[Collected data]

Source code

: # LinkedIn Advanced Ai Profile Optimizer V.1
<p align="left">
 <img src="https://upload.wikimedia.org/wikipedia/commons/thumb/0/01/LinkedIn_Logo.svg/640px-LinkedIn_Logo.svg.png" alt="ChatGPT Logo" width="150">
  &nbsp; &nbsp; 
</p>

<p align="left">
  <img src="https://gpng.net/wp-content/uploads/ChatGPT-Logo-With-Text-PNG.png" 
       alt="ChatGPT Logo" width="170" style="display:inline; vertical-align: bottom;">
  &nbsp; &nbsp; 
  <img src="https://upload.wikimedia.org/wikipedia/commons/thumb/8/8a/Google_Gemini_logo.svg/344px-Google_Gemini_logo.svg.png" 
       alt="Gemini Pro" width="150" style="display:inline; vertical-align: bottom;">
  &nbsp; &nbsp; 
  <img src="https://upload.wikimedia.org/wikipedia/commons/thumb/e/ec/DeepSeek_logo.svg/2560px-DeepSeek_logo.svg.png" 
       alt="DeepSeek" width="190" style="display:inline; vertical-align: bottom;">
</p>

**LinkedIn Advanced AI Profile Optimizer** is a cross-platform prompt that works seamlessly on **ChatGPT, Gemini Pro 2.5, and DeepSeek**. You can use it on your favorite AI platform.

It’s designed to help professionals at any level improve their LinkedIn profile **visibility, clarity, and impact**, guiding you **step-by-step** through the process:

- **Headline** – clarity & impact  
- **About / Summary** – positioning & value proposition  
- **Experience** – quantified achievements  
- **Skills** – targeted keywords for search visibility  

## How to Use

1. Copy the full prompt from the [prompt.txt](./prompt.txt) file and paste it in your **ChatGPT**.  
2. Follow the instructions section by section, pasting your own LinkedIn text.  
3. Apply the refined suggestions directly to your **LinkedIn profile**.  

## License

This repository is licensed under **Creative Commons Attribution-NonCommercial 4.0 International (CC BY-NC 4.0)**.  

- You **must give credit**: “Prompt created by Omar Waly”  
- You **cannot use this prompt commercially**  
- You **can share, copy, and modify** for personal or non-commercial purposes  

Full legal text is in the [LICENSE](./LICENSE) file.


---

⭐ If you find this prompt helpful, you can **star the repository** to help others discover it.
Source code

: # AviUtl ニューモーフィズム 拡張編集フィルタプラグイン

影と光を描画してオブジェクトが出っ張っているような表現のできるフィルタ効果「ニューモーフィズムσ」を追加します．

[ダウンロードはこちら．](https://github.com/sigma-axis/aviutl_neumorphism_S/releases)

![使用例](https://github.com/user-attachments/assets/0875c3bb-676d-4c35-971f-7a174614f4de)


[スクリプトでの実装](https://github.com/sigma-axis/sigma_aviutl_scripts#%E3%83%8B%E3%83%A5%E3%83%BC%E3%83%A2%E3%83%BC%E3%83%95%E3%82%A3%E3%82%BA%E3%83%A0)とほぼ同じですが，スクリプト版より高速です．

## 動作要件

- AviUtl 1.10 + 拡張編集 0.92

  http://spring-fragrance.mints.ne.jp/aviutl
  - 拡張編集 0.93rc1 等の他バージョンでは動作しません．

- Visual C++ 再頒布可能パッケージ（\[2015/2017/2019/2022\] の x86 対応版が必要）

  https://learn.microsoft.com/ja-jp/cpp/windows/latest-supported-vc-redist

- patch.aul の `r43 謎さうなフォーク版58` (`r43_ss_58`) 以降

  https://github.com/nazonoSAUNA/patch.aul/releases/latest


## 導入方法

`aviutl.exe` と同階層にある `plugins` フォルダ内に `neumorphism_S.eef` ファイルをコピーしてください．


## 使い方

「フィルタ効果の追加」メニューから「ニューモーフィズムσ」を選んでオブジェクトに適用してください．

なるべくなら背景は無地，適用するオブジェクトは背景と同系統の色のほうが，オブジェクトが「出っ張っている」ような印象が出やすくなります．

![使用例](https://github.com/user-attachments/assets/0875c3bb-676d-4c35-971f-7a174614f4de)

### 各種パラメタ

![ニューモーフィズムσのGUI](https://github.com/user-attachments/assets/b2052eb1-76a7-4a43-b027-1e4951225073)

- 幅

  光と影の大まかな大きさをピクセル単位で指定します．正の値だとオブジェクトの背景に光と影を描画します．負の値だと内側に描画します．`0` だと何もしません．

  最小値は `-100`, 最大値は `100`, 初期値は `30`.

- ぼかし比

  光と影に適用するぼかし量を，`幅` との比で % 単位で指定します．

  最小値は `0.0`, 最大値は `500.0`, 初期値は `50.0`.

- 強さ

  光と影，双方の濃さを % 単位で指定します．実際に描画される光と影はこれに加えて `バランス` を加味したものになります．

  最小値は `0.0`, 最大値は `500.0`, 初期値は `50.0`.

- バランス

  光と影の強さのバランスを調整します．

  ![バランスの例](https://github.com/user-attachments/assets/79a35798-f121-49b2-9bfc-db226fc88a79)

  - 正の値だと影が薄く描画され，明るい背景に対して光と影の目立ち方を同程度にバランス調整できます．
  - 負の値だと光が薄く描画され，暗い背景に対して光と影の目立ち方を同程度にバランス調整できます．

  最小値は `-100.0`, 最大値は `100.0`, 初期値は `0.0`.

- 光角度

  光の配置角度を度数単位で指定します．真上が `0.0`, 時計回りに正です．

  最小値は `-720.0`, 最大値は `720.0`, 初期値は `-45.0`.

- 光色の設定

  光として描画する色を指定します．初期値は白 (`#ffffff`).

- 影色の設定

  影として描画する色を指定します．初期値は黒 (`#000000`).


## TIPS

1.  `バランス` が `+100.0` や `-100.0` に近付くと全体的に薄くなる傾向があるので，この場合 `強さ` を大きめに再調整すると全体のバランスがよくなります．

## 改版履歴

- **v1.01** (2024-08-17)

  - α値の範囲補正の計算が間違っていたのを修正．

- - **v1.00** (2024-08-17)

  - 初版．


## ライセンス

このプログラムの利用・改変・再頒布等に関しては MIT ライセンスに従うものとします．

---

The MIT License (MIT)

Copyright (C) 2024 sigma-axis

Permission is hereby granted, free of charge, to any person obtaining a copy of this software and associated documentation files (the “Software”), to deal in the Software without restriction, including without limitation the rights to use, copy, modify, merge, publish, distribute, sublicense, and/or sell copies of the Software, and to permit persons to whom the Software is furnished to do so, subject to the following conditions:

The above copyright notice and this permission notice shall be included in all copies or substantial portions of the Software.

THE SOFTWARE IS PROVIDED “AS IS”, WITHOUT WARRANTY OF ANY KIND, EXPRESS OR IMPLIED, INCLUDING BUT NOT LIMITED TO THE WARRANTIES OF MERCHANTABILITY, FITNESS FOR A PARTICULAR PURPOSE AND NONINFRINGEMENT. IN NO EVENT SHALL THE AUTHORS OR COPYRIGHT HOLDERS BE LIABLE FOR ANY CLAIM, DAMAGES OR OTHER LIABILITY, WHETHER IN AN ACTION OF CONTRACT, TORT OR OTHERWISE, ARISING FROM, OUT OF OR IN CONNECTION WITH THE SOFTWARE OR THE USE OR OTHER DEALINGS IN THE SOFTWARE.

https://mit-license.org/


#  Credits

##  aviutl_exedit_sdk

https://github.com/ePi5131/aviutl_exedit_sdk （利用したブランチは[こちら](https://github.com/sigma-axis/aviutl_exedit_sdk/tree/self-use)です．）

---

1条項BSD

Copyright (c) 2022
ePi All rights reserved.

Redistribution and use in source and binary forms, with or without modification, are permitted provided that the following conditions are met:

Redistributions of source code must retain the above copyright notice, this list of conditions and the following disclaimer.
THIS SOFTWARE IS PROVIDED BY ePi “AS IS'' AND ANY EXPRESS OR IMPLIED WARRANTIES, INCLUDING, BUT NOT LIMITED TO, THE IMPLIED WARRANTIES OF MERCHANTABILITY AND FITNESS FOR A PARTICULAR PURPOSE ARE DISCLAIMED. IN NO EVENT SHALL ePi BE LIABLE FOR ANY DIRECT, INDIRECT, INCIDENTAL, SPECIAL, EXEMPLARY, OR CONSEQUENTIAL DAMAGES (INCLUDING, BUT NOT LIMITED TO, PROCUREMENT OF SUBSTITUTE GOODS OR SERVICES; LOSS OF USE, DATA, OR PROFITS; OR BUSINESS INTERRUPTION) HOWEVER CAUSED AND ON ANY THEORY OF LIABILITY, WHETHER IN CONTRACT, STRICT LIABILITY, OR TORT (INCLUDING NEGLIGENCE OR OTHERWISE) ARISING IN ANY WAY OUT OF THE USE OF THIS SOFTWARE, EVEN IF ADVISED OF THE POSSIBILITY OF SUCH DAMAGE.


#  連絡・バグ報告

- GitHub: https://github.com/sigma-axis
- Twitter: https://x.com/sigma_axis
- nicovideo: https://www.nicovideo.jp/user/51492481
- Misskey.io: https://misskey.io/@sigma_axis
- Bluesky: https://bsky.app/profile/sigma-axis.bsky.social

PROBLEM:
When you reach the line holding "- **About /" in the records above, begin reproducing exactly, stop after the line holding "1. Copy the", and output nothing else.

ANSWER AREA:
- **About / Summary** – positioning & value proposition  
- **Experience** – quantified achievements  
- **Skills** – targeted keywords for search visibility  

## How to Use

1. Copy the full prompt from the [prompt.txt](./prompt.txt) file and paste it in your **ChatGPT**.  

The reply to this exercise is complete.